Budget 2022: Slashed asset sale target raises questions about LIC IPO

'We should not conjecture on size of LIC IPO as valuation still underway,' says DIPAM Secretary

Life insurance corporation, LIC
Photo: Bloomberg
Jeanette Rodrigues and Ruchi Bhatia | Bloomberg
2 min read Last Updated : Feb 01 2022 | 4:30 PM IST
India sharply reduced its asset-sale targets, raising questions about how much it plans to raise from the marquee initial public offering of its biggest state insurer.

Prime Minister Narendra Modi’s government on Tuesday announced it estimates Rs 78,000 crore from divestment in the year through March 31, much lower than the Rs 1.75 trillion budgeted earlier. It has already raised Rs 12,000 crore by selling stakes in other companies. 

For the next financial year, the target is Rs 65,000 crore.

That raises the question about whether the government has downgraded expectations from the IPO of Life Insurance Corporation of India, is staggering the share sale, or is merely being conservative with estimates until the money is actually raised. The IPO is expected “soon,” Finance Minister Nirmala Sitharaman said in her budget speech, without elaborating.

“It appears as if the inflows from the LIC listing have been split over fiscal years 2022 and 2023,” said Aditi Nayar, an economist at Icra Ltd.


As recently as last week, Department of Investment and Public Asset Management Secretary Tuhin Kanta Pandey had told the Press Trust of India that India plans to list LIC by March and include the proceeds in the budget numbers. 
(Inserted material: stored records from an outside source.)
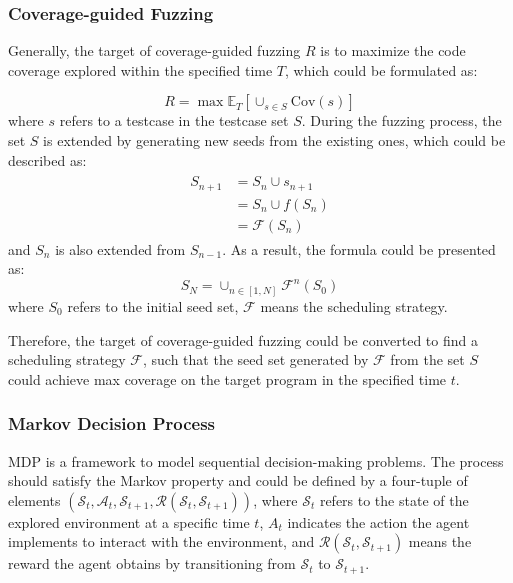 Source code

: \documentclass[lettersize,journal]{IEEEtran}
\begin{document}
\subsubsection{Coverage-guided Fuzzing}

Generally, the target of coverage-guided fuzzing $R$ is to maximize the code coverage explored within the specified time $T$, which could be formulated as:

\begin{equation}
	R = \max \mathbb{E}_{T}\left[\cup_{s\in S}\text{Cov}(s)\right]\label{eq:cgf_target}
\end{equation}
where $s$ refers to a testcase in the testcase set $S$. During the fuzzing process, the set $S$ is extended by generating new seeds from the existing ones, which could be described as:
\begin{align}
	\begin{split}
		S_{n+1} &= S_{n}\cup s_{n+1} \\
		&= S_n\cup f(S_{n}) \\
		&= \mathcal{F}(S_n)
	\end{split}
\end{align}
and $S_n$ is also extended from $S_{n-1}$. As a result, the formula could be presented as:
\begin{equation}
	S_{N} = \cup_{n\in[1, N]}\mathcal{F}^n(S_0)
\end{equation}
where $S_0$ refers to the initial seed set, $\mathcal{F}$ means the scheduling strategy.

Therefore, the target of coverage-guided fuzzing could be converted to find a scheduling strategy $\mathcal{F}$, such that the seed set generated by $\mathcal{F}$ from the set $S$ could achieve max coverage on the target program in the specified time $t$.

\subsubsection{Markov Decision Process}\label{subsubsec:markov_decision_process}
MDP is a framework to model sequential decision-making problems. The process should satisfy the Markov property and could be defined by a four-tuple of elements $\left(\mathcal{S}_{t}, \mathcal{A}_{t}, \mathcal{S}_{t+1}, \mathcal{R}(\mathcal{S}_{t}, \mathcal{S}_{t+1})\right)$, where $\mathcal{S}_t$ refers to the state of the explored environment at a specific time $t$, $A_t$ indicates the action the agent implements to interact with the environment, and $\mathcal{R}(\mathcal{S}_{t}, \mathcal{S}_{t+1})$ means the reward the agent obtains by transitioning from $\mathcal{S}_t$ to $\mathcal{S}_{t+1}$.
\end{document}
"We should not conjecture on size of LIC IPO as valuation still underway," said Pandey at a post-Budget press conference on Tuesday.

For almost two years, India has steeled itself for a gargantuan task: readying the country’s premier insurer -- with nearly $500 billion in assets and a valuation estimated as high as $203 billion -- for what could become its biggest-ever stock listing. A knock-out listing could see LIC raise as much as $10 billion from the IPO with a minimum dilution of 5%.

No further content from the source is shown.